**WHAT YOU WILL DO:** Take the entries that follow and return exactly the lines from the one holding "户型介绍|此房为南北向2室1" through the one holding "距 6号线 西黄村地铁站-C口", both included. Nothing else is needed.

###

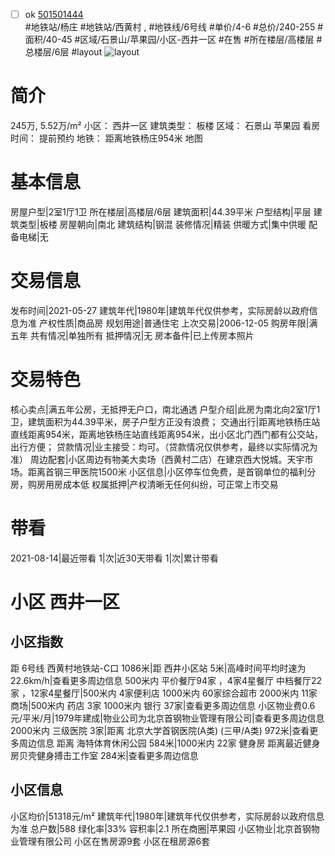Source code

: - [ ] ok [501501444](https://bj.5i5j.com/ershoufang/501501444.html)  
 #地铁站/杨庄 #地铁站/西黄村 ,  #地铁线/6号线
#单价/4-6 #总价/240-255 #面积/40-45   #区域/石景山/苹果园/小区-西井一区 #在售 #所在楼层/高楼层 #总楼层/6层 #layout 
![layout](http://image2a.5i5j.com/bdir/layout/dadc84d9d43347e4b48c6617c5571bcf.jpg_P5.jpg) 
# 简介 
 245万,  5.52万/m² 
小区： 西井一区
建筑类型： 板楼
区域： 石景山 苹果园
看房时间： 提前预约
地铁： 距离地铁杨庄954米 地图
# 基本信息 
 房屋户型|2室1厅1卫
所在楼层|高楼层/6层
建筑面积|44.39平米
户型结构|平层
建筑类型|板楼
房屋朝向|南北
建筑结构|钢混
装修情况|精装
供暖方式|集中供暖
配备电梯|无
# 交易信息 
 发布时间|2021-05-27
建筑年代|1980年|建筑年代仅供参考，实际房龄以政府信息为准
产权性质|商品房
规划用途|普通住宅
上次交易|2006-12-05
购房年限|满五年
共有情况|单独所有
抵押情况|无
房本备件|已上传房本照片
# 交易特色 
 核心卖点|满五年公房，无抵押无户口，南北通透
户型介绍|此房为南北向2室1厅1卫，建筑面积为44.39平米，房子户型方正没有浪费；
交通出行|距离地铁杨庄站直线距离954米，距离地铁杨庄站直线距离954米，出小区北门西门都有公交站，出行方便；
贷款情况|业主接受：均可。（贷款情况仅供参考，最终以实际情况为准）
周边配套|小区周边有物美大卖场（西黄村二店）在建京西大悦城。天宇市场。距离首钢三甲医院1500米
小区信息|小区停车位免费，是首钢单位的福利分房，购房用房成本低
权属抵押|产权清晰无任何纠纷，可正常上市交易
# 带看 
 2021-08-14|最近带看	 1|次|近30天带看	 1|次|累计带看
# 小区 西井一区
## 小区指数 
 距 6号线 西黄村地铁站-C口 1086米|距 西井小区站 5米|高峰时间平均时速为22.6km/h|查看更多周边信息
500米内 平价餐厅94家 ，4家4星餐厅
中档餐厅22家 ，12家4星餐厅|500米内 4家便利店
1000米内 60家综合超市
2000米内 11家商场|500米内 药店 3家
1000米内 银行 37家|查看更多周边信息
小区物业费0.6元/平米/月|1979年建成|物业公司为北京首钢物业管理有限公司|查看更多周边信息
2000米内 三级医院 3家|距离 北京大学首钢医院(A类) (三甲/A类) 972米|查看更多周边信息
距离 海特体育休闲公园 584米|1000米内 22家 健身房
距离最近健身房贝壳健身搏击工作室 284米|查看更多周边信息
## 小区信息 
 小区均价|51318元/m²
建筑年代|1980年|建筑年代仅供参考，实际房龄以政府信息为准
总户数|588
绿化率|33%
容积率|2.1
所在商圈|苹果园
小区物业|北京首钢物业管理有限公司
小区在售房源9套
小区在租房源6套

###

**PROBLEM SOLUTION:**
户型介绍|此房为南北向2室1厅1卫，建筑面积为44.39平米，房子户型方正没有浪费；
交通出行|距离地铁杨庄站直线距离954米，距离地铁杨庄站直线距离954米，出小区北门西门都有公交站，出行方便；
贷款情况|业主接受：均可。（贷款情况仅供参考，最终以实际情况为准）
周边配套|小区周边有物美大卖场（西黄村二店）在建京西大悦城。天宇市场。距离首钢三甲医院1500米
小区信息|小区停车位免费，是首钢单位的福利分房，购房用房成本低
权属抵押|产权清晰无任何纠纷，可正常上市交易
# 带看 
 2021-08-14|最近带看	 1|次|近30天带看	 1|次|累计带看
# 小区 西井一区
## 小区指数 
 距 6号线 西黄村地铁站-C口 1086米|距 西井小区站 5米|高峰时间平均时速为22.6km/h|查看更多周边信息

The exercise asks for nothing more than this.